• **YOUR OBJECTIVE**: The lines that make up this material should each be returned exactly.

-.-.-

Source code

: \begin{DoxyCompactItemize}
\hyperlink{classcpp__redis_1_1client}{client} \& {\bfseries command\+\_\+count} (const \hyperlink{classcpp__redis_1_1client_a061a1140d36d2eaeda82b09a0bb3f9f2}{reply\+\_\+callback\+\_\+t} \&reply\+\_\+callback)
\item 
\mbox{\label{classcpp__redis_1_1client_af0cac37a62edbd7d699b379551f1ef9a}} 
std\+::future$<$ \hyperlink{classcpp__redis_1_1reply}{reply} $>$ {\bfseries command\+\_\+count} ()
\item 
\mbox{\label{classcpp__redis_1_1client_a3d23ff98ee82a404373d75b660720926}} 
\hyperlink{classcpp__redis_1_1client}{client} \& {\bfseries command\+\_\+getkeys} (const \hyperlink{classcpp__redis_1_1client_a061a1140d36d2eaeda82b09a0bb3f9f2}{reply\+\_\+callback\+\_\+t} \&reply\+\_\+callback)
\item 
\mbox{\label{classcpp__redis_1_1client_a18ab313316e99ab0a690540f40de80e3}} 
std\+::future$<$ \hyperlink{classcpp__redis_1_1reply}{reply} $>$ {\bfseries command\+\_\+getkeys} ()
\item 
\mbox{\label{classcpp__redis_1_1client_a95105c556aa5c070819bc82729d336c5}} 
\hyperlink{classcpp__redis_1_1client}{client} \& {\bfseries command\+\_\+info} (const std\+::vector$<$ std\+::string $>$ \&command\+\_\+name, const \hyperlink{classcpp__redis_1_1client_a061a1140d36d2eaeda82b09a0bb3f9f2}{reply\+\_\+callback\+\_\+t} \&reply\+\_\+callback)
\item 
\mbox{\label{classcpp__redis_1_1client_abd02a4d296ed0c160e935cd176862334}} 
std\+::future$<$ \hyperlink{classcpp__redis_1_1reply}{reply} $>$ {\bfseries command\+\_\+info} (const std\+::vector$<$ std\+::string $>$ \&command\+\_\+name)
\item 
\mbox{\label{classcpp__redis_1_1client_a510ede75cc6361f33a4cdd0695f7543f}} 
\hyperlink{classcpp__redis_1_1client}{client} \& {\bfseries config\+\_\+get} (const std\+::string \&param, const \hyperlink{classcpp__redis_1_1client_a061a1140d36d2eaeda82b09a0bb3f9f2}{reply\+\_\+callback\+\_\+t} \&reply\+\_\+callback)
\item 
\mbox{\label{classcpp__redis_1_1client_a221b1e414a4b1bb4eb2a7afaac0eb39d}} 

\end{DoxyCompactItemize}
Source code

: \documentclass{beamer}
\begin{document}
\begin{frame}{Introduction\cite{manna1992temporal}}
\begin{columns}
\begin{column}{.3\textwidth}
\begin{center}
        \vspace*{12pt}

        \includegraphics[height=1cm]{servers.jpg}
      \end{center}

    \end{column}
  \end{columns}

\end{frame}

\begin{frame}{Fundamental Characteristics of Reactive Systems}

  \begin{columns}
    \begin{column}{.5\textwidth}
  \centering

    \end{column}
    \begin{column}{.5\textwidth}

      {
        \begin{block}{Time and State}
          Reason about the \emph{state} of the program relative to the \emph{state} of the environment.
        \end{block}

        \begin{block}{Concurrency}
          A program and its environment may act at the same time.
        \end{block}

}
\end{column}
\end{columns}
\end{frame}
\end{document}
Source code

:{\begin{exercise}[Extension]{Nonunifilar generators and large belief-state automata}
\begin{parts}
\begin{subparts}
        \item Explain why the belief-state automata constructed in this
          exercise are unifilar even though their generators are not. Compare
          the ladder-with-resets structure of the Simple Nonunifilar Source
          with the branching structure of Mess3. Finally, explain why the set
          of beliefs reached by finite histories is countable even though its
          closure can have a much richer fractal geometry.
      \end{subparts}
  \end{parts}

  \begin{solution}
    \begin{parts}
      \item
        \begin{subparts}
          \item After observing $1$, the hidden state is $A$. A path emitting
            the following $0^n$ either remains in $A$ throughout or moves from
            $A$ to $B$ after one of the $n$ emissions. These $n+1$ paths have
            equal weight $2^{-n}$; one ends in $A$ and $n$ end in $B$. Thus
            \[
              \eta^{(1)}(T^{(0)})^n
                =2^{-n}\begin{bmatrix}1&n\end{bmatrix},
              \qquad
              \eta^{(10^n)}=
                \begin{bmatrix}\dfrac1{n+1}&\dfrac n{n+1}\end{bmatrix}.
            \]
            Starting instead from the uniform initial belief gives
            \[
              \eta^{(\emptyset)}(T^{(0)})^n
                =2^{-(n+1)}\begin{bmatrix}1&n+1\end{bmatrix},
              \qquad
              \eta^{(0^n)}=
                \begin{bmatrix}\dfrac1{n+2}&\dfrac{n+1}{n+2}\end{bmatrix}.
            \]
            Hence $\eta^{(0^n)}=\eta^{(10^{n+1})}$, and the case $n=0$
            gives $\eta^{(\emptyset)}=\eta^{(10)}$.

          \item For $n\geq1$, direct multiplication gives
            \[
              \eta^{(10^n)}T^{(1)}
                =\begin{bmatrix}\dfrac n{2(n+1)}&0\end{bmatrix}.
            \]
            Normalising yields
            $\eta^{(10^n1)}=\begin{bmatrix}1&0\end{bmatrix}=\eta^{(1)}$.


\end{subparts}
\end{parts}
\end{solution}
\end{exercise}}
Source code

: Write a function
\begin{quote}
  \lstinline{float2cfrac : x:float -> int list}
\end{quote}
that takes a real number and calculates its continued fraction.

-.-.-

• **RESULT OF THE TASK**:
Source code

: \begin{DoxyCompactItemize}
\hyperlink{classcpp__redis_1_1client}{client} \& {\bfseries command\+\_\+count} (const \hyperlink{classcpp__redis_1_1client_a061a1140d36d2eaeda82b09a0bb3f9f2}{reply\+\_\+callback\+\_\+t} \&reply\+\_\+callback)
\item 
\mbox{\label{classcpp__redis_1_1client_af0cac37a62edbd7d699b379551f1ef9a}} 
std\+::future$<$ \hyperlink{classcpp__redis_1_1reply}{reply} $>$ {\bfseries command\+\_\+count} ()
\item 
\mbox{\label{classcpp__redis_1_1client_a3d23ff98ee82a404373d75b660720926}} 
\hyperlink{classcpp__redis_1_1client}{client} \& {\bfseries command\+\_\+getkeys} (const \hyperlink{classcpp__redis_1_1client_a061a1140d36d2eaeda82b09a0bb3f9f2}{reply\+\_\+callback\+\_\+t} \&reply\+\_\+callback)
\item 
\mbox{\label{classcpp__redis_1_1client_a18ab313316e99ab0a690540f40de80e3}} 
std\+::future$<$ \hyperlink{classcpp__redis_1_1reply}{reply} $>$ {\bfseries command\+\_\+getkeys} ()
\item 
\mbox{\label{classcpp__redis_1_1client_a95105c556aa5c070819bc82729d336c5}} 
\hyperlink{classcpp__redis_1_1client}{client} \& {\bfseries command\+\_\+info} (const std\+::vector$<$ std\+::string $>$ \&command\+\_\+name, const \hyperlink{classcpp__redis_1_1client_a061a1140d36d2eaeda82b09a0bb3f9f2}{reply\+\_\+callback\+\_\+t} \&reply\+\_\+callback)
\item 
\mbox{\label{classcpp__redis_1_1client_abd02a4d296ed0c160e935cd176862334}} 
std\+::future$<$ \hyperlink{classcpp__redis_1_1reply}{reply} $>$ {\bfseries command\+\_\+info} (const std\+::vector$<$ std\+::string $>$ \&command\+\_\+name)
\item 
\mbox{\label{classcpp__redis_1_1client_a510ede75cc6361f33a4cdd0695f7543f}} 
\hyperlink{classcpp__redis_1_1client}{client} \& {\bfseries config\+\_\+get} (const std\+::string \&param, const \hyperlink{classcpp__redis_1_1client_a061a1140d36d2eaeda82b09a0bb3f9f2}{reply\+\_\+callback\+\_\+t} \&reply\+\_\+callback)
\item 
\mbox{\label{classcpp__redis_1_1client_a221b1e414a4b1bb4eb2a7afaac0eb39d}} 

\end{DoxyCompactItemize}
Source code

: \documentclass{beamer}
\begin{document}
\begin{frame}{Introduction\cite{manna1992temporal}}
\begin{columns}
\begin{column}{.3\textwidth}
\begin{center}
        \vspace*{12pt}

        \includegraphics[height=1cm]{servers.jpg}
      \end{center}

    \end{column}
  \end{columns}

\end{frame}

\begin{frame}{Fundamental Characteristics of Reactive Systems}

  \begin{columns}
    \begin{column}{.5\textwidth}
  \centering

    \end{column}
    \begin{column}{.5\textwidth}

      {
        \begin{block}{Time and State}
          Reason about the \emph{state} of the program relative to the \emph{state} of the environment.
        \end{block}

        \begin{block}{Concurrency}
          A program and its environment may act at the same time.
        \end{block}

}
\end{column}
\end{columns}
\end{frame}
\end{document}
Source code

:{\begin{exercise}[Extension]{Nonunifilar generators and large belief-state automata}
\begin{parts}
\begin{subparts}
        \item Explain why the belief-state automata constructed in this
          exercise are unifilar even though their generators are not. Compare
          the ladder-with-resets structure of the Simple Nonunifilar Source
          with the branching structure of Mess3. Finally, explain why the set
          of beliefs reached by finite histories is countable even though its
          closure can have a much richer fractal geometry.
      \end{subparts}
  \end{parts}

  \begin{solution}
    \begin{parts}
      \item
        \begin{subparts}
          \item After observing $1$, the hidden state is $A$. A path emitting
            the following $0^n$ either remains in $A$ throughout or moves from
            $A$ to $B$ after one of the $n$ emissions. These $n+1$ paths have
            equal weight $2^{-n}$; one ends in $A$ and $n$ end in $B$. Thus
            \[
              \eta^{(1)}(T^{(0)})^n
                =2^{-n}\begin{bmatrix}1&n\end{bmatrix},
              \qquad
              \eta^{(10^n)}=
                \begin{bmatrix}\dfrac1{n+1}&\dfrac n{n+1}\end{bmatrix}.
            \]
            Starting instead from the uniform initial belief gives
            \[
              \eta^{(\emptyset)}(T^{(0)})^n
                =2^{-(n+1)}\begin{bmatrix}1&n+1\end{bmatrix},
              \qquad
              \eta^{(0^n)}=
                \begin{bmatrix}\dfrac1{n+2}&\dfrac{n+1}{n+2}\end{bmatrix}.
            \]
            Hence $\eta^{(0^n)}=\eta^{(10^{n+1})}$, and the case $n=0$
            gives $\eta^{(\emptyset)}=\eta^{(10)}$.

          \item For $n\geq1$, direct multiplication gives
            \[
              \eta^{(10^n)}T^{(1)}
                =\begin{bmatrix}\dfrac n{2(n+1)}&0\end{bmatrix}.
            \]
            Normalising yields
            $\eta^{(10^n1)}=\begin{bmatrix}1&0\end{bmatrix}=\eta^{(1)}$.


\end{subparts}
\end{parts}
\end{solution}
\end{exercise}}
Source code

: Write a function
\begin{quote}
  \lstinline{float2cfrac : x:float -> int list}
\end{quote}
that takes a real number and calculates its continued fraction.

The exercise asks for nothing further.